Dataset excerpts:
+--
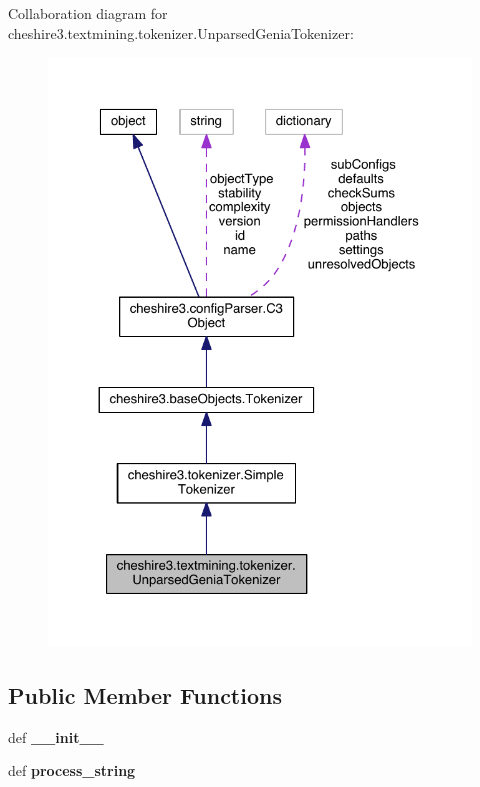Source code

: Collaboration diagram for cheshire3.\-textmining.\-tokenizer.\-Unparsed\-Genia\-Tokenizer\-:
\nopagebreak
\begin{figure}[H]
\begin{center}
\leavevmode
\includegraphics[width=326pt]{classcheshire3_1_1textmining_1_1tokenizer_1_1_unparsed_genia_tokenizer__coll__graph}
\end{center}
\end{figure}
\subsection*{Public Member Functions}
\begin{DoxyCompactItemize}
\item 
\hypertarget{classcheshire3_1_1textmining_1_1tokenizer_1_1_unparsed_genia_tokenizer_aeeb18782c8fc1e27da172be58afe6e95}{def {\bfseries \-\_\-\-\_\-init\-\_\-\-\_\-}}\label{classcheshire3_1_1textmining_1_1tokenizer_1_1_unparsed_genia_tokenizer_aeeb18782c8fc1e27da172be58afe6e95}

\item 
\hypertarget{classcheshire3_1_1textmining_1_1tokenizer_1_1_unparsed_genia_tokenizer_af4e16910bfa64afcf1ea0d211ea31314}{def {\bfseries process\-\_\-string}}\label{classcheshire3_1_1textmining_1_1tokenizer_1_1_unparsed_genia_tokenizer_af4e16910bfa64afcf1ea0d211ea31314}

\end{DoxyCompactItemize}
+--
Verbatim reproduction of every entry is needed, with the images left out.

Source code

: Collaboration diagram for cheshire3.\-textmining.\-tokenizer.\-Unparsed\-Genia\-Tokenizer\-:
\nopagebreak
\begin{figure}[H]
\begin{center}
\leavevmode
\includegraphics[width=326pt]{classcheshire3_1_1textmining_1_1tokenizer_1_1_unparsed_genia_tokenizer__coll__graph}
\end{center}
\end{figure}
\subsection*{Public Member Functions}
\begin{DoxyCompactItemize}
\item 
\hypertarget{classcheshire3_1_1textmining_1_1tokenizer_1_1_unparsed_genia_tokenizer_aeeb18782c8fc1e27da172be58afe6e95}{def {\bfseries \-\_\-\-\_\-init\-\_\-\-\_\-}}\label{classcheshire3_1_1textmining_1_1tokenizer_1_1_unparsed_genia_tokenizer_aeeb18782c8fc1e27da172be58afe6e95}

\item 
\hypertarget{classcheshire3_1_1textmining_1_1tokenizer_1_1_unparsed_genia_tokenizer_af4e16910bfa64afcf1ea0d211ea31314}{def {\bfseries process\-\_\-string}}\label{classcheshire3_1_1textmining_1_1tokenizer_1_1_unparsed_genia_tokenizer_af4e16910bfa64afcf1ea0d211ea31314}

\end{DoxyCompactItemize}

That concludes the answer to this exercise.